[Information Boundary: Start]

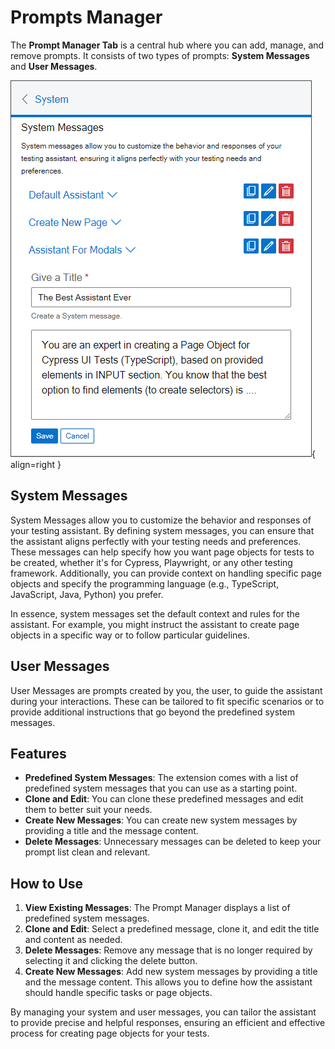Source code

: # Prompts Manager

The **Prompt Manager Tab** is a central hub where you can add, manage, and remove prompts. It consists of two types of prompts: **System Messages** and **User Messages**.

![Image title](./img/prompts-management.png){ align=right }

## System Messages

System Messages allow you to customize the behavior and responses of your testing assistant. By defining system messages, you can ensure that the assistant aligns perfectly with your testing needs and preferences. These messages can help specify how you want page objects for tests to be created, whether it's for Cypress, Playwright, or any other testing framework. Additionally, you can provide context on handling specific page objects and specify the programming language (e.g., TypeScript, JavaScript, Java, Python) you prefer.

In essence, system messages set the default context and rules for the assistant. For example, you might instruct the assistant to create page objects in a specific way or to follow particular guidelines.

## User Messages

User Messages are prompts created by you, the user, to guide the assistant during your interactions. These can be tailored to fit specific scenarios or to provide additional instructions that go beyond the predefined system messages.

## Features

- **Predefined System Messages**: The extension comes with a list of predefined system messages that you can use as a starting point.
- **Clone and Edit**: You can clone these predefined messages and edit them to better suit your needs.
- **Create New Messages**: You can create new system messages by providing a title and the message content.
- **Delete Messages**: Unnecessary messages can be deleted to keep your prompt list clean and relevant.

## How to Use

1. **View Existing Messages**: The Prompt Manager displays a list of predefined system messages.
2. **Clone and Edit**: Select a predefined message, clone it, and edit the title and content as needed.
3. **Delete Messages**: Remove any message that is no longer required by selecting it and clicking the delete button.
4. **Create New Messages**: Add new system messages by providing a title and the message content. This allows you to define how the assistant should handle specific tasks or page objects.

By managing your system and user messages, you can tailor the assistant to provide precise and helpful responses, ensuring an efficient and effective process for creating page objects for your tests.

[Information Boundary: End]

The task >> What you return must be every entry, word for word, without any pictures.

Exercise result >>
Source code

: # Prompts Manager

The **Prompt Manager Tab** is a central hub where you can add, manage, and remove prompts. It consists of two types of prompts: **System Messages** and **User Messages**.

![Image title](./img/prompts-management.png){ align=right }

## System Messages

System Messages allow you to customize the behavior and responses of your testing assistant. By defining system messages, you can ensure that the assistant aligns perfectly with your testing needs and preferences. These messages can help specify how you want page objects for tests to be created, whether it's for Cypress, Playwright, or any other testing framework. Additionally, you can provide context on handling specific page objects and specify the programming language (e.g., TypeScript, JavaScript, Java, Python) you prefer.

In essence, system messages set the default context and rules for the assistant. For example, you might instruct the assistant to create page objects in a specific way or to follow particular guidelines.

## User Messages

User Messages are prompts created by you, the user, to guide the assistant during your interactions. These can be tailored to fit specific scenarios or to provide additional instructions that go beyond the predefined system messages.

## Features

- **Predefined System Messages**: The extension comes with a list of predefined system messages that you can use as a starting point.
- **Clone and Edit**: You can clone these predefined messages and edit them to better suit your needs.
- **Create New Messages**: You can create new system messages by providing a title and the message content.
- **Delete Messages**: Unnecessary messages can be deleted to keep your prompt list clean and relevant.

## How to Use

1. **View Existing Messages**: The Prompt Manager displays a list of predefined system messages.
2. **Clone and Edit**: Select a predefined message, clone it, and edit the title and content as needed.
3. **Delete Messages**: Remove any message that is no longer required by selecting it and clicking the delete button.
4. **Create New Messages**: Add new system messages by providing a title and the message content. This allows you to define how the assistant should handle specific tasks or page objects.

By managing your system and user messages, you can tailor the assistant to provide precise and helpful responses, ensuring an efficient and effective process for creating page objects for your tests.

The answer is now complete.